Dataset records
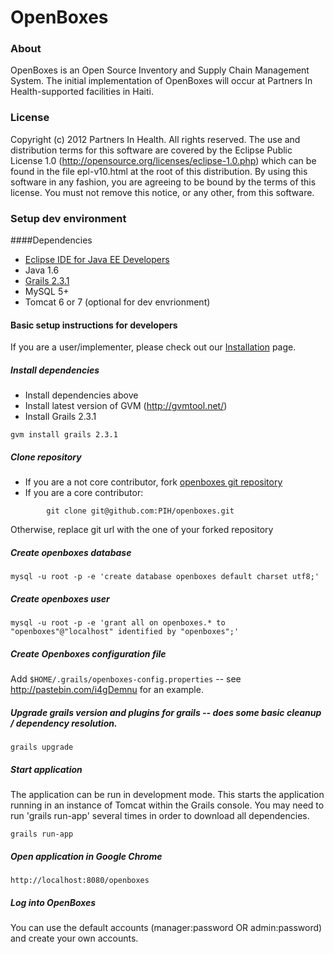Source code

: OpenBoxes
=========

### About

OpenBoxes is an Open Source Inventory and Supply Chain Management System. The initial implementation of OpenBoxes will occur at Partners In Health-supported facilities in Haiti.

### License

Copyright (c) 2012 Partners In Health.  All rights reserved.
The use and distribution terms for this software are covered by the
Eclipse Public License 1.0 (http://opensource.org/licenses/eclipse-1.0.php)
which can be found in the file epl-v10.html at the root of this distribution.
By using this software in any fashion, you are agreeing to be bound by
the terms of this license.
You must not remove this notice, or any other, from this software.

### Setup dev environment

####Dependencies

* [Eclipse IDE for Java EE Developers](http://www.eclipse.org/downloads)
* Java 1.6
* [Grails 2.3.1](http://grails.org/download/archive/Grails)
* MySQL 5+
* Tomcat 6 or 7 (optional for dev envrionment)
 

#### Basic setup instructions for developers

If you are a user/implementer, please check out our [Installation](wiki/Installation) page.

##### Install dependencies

* Install dependencies above
* Install latest version of GVM (http://gvmtool.net/)
* Install Grails 2.3.1
```
gvm install grails 2.3.1
```

##### Clone repository 
* If you are a not core contributor, fork [openboxes git repository](https://github.com/PIH/openboxes)
* If you are a core contributor:
```
        git clone git@github.com:PIH/openboxes.git
```
Otherwise, replace git url with the one of your forked repository

##### Create openboxes database 
```
mysql -u root -p -e 'create database openboxes default charset utf8;'
```
##### Create openboxes user 
```
mysql -u root -p -e 'grant all on openboxes.* to "openboxes"@"localhost" identified by "openboxes";'
```

##### Create Openboxes configuration file 
Add `$HOME/.grails/openboxes-config.properties` -- see http://pastebin.com/i4gDemnu for an example.

##### Upgrade grails version and plugins for grails -- does some basic cleanup / dependency resolution.
```    
grails upgrade
```
##### Start application 
The application can be run in development mode.  This starts the application running in an instance of Tomcat within the Grails console.
You may need to run 'grails run-app' several times in order to download all dependencies.
```
grails run-app
```

##### Open application in Google Chrome 
```
http://localhost:8080/openboxes
```

##### Log into OpenBoxes 
You can use the default accounts (manager:password OR admin:password) and create your own accounts.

**Work instruction**
Each record must be repeated exactly, and no picture may be carried over.

**Your response**
Source code

: OpenBoxes
=========

### About

OpenBoxes is an Open Source Inventory and Supply Chain Management System. The initial implementation of OpenBoxes will occur at Partners In Health-supported facilities in Haiti.

### License

Copyright (c) 2012 Partners In Health.  All rights reserved.
The use and distribution terms for this software are covered by the
Eclipse Public License 1.0 (http://opensource.org/licenses/eclipse-1.0.php)
which can be found in the file epl-v10.html at the root of this distribution.
By using this software in any fashion, you are agreeing to be bound by
the terms of this license.
You must not remove this notice, or any other, from this software.

### Setup dev environment

####Dependencies

* [Eclipse IDE for Java EE Developers](http://www.eclipse.org/downloads)
* Java 1.6
* [Grails 2.3.1](http://grails.org/download/archive/Grails)
* MySQL 5+
* Tomcat 6 or 7 (optional for dev envrionment)
 

#### Basic setup instructions for developers

If you are a user/implementer, please check out our [Installation](wiki/Installation) page.

##### Install dependencies

* Install dependencies above
* Install latest version of GVM (http://gvmtool.net/)
* Install Grails 2.3.1
```
gvm install grails 2.3.1
```

##### Clone repository 
* If you are a not core contributor, fork [openboxes git repository](https://github.com/PIH/openboxes)
* If you are a core contributor:
```
        git clone git@github.com:PIH/openboxes.git
```
Otherwise, replace git url with the one of your forked repository

##### Create openboxes database 
```
mysql -u root -p -e 'create database openboxes default charset utf8;'
```
##### Create openboxes user 
```
mysql -u root -p -e 'grant all on openboxes.* to "openboxes"@"localhost" identified by "openboxes";'
```

##### Create Openboxes configuration file 
Add `$HOME/.grails/openboxes-config.properties` -- see http://pastebin.com/i4gDemnu for an example.

##### Upgrade grails version and plugins for grails -- does some basic cleanup / dependency resolution.
```    
grails upgrade
```
##### Start application 
The application can be run in development mode.  This starts the application running in an instance of Tomcat within the Grails console.
You may need to run 'grails run-app' several times in order to download all dependencies.
```
grails run-app
```

##### Open application in Google Chrome 
```
http://localhost:8080/openboxes
```

##### Log into OpenBoxes 
You can use the default accounts (manager:password OR admin:password) and create your own accounts.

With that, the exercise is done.